Saved entries
╭──
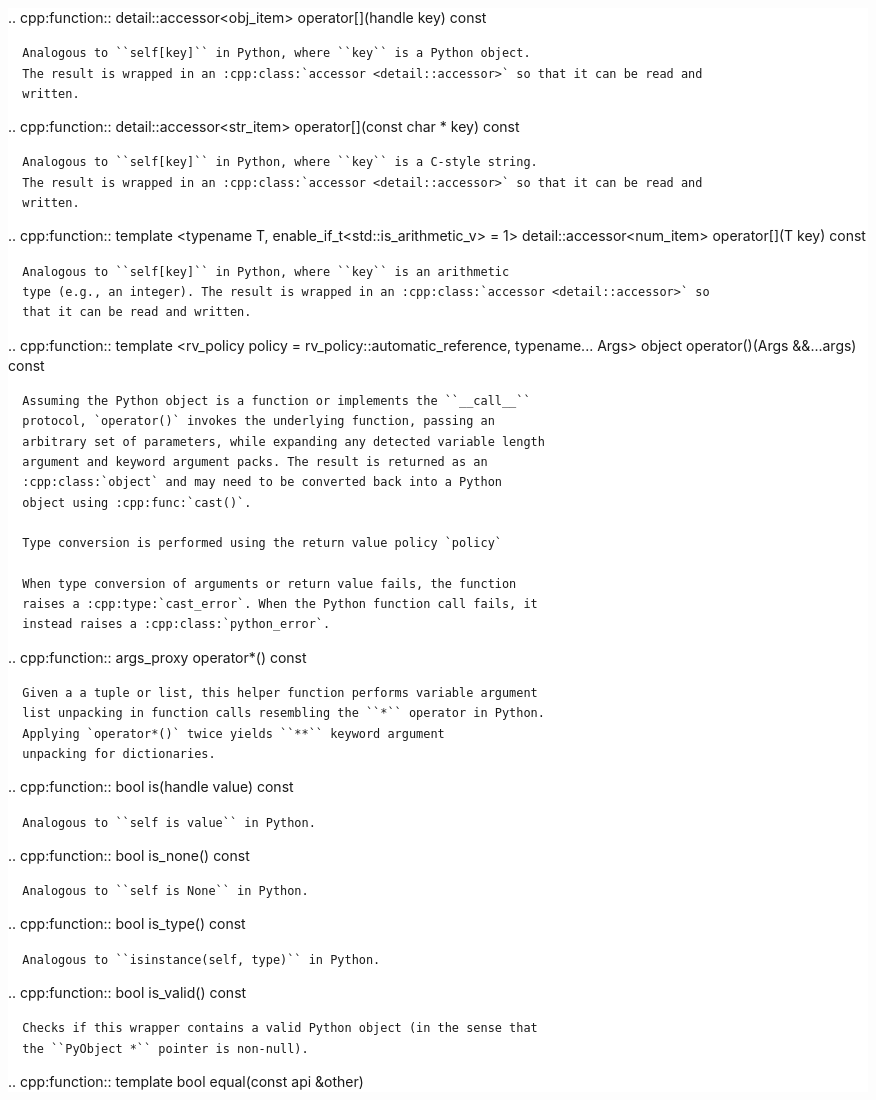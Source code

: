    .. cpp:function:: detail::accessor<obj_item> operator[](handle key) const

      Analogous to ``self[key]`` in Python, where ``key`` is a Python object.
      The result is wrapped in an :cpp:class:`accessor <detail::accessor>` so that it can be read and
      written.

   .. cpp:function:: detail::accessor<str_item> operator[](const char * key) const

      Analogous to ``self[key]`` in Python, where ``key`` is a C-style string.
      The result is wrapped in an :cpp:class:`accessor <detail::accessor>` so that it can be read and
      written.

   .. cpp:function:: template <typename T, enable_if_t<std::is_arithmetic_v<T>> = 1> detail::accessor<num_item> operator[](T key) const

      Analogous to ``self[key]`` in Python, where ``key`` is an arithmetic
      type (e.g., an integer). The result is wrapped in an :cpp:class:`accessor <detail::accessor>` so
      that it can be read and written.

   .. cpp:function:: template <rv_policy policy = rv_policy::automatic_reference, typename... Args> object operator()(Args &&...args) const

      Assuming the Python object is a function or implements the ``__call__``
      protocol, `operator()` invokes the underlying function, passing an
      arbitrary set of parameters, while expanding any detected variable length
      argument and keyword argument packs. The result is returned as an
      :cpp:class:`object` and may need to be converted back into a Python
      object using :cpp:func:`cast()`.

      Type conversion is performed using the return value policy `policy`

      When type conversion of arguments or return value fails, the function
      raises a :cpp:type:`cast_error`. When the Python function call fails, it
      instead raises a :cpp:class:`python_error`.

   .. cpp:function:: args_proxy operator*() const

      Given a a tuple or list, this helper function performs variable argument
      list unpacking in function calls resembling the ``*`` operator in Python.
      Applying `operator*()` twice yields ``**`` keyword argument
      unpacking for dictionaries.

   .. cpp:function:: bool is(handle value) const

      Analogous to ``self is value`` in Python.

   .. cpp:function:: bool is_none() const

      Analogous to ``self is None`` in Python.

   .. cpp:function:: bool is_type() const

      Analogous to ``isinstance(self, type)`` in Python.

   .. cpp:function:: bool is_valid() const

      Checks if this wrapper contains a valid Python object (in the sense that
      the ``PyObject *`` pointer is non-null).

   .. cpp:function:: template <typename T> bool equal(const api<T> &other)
╰──
╭──
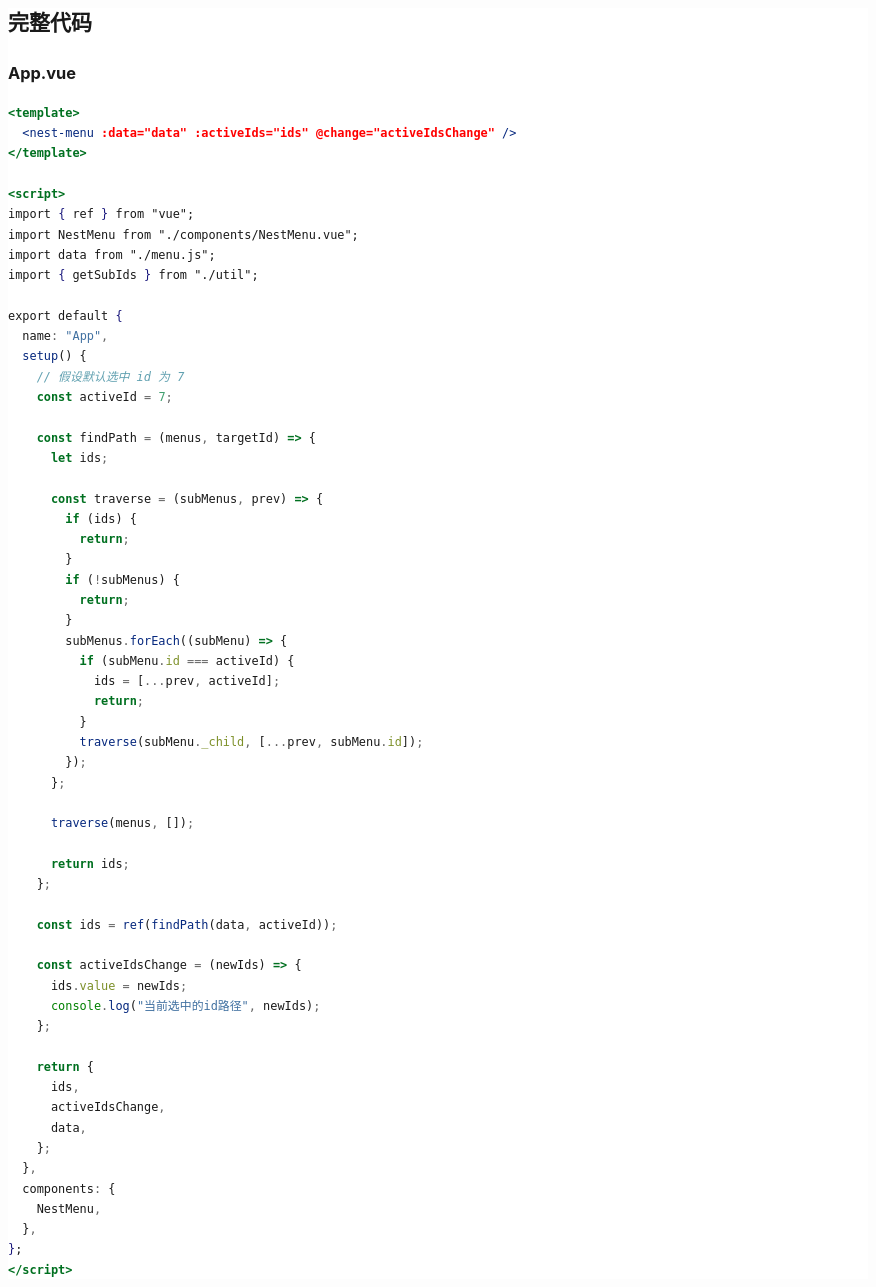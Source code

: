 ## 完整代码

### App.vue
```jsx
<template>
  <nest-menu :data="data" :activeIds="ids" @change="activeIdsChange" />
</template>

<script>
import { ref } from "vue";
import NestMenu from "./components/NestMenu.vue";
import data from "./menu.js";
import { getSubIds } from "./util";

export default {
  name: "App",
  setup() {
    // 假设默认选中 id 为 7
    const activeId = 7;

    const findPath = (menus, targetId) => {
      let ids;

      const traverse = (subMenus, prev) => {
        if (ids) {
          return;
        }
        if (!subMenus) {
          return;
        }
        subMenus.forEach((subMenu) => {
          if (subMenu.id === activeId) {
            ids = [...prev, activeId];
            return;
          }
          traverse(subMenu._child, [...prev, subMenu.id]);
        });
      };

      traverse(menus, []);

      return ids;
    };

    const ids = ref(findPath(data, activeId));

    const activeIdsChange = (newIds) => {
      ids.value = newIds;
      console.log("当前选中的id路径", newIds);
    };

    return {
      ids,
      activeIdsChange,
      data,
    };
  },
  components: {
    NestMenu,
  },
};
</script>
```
╰──
Work to complete - From the entries above, restate word for word the lines from the line containing "bool is_valid() const" to the line containing "equal(const api<T> &other)", both ends included, and nothing more.

Exercise answer -
   .. cpp:function:: bool is_valid() const

      Checks if this wrapper contains a valid Python object (in the sense that
      the ``PyObject *`` pointer is non-null).

   .. cpp:function:: template <typename T> bool equal(const api<T> &other)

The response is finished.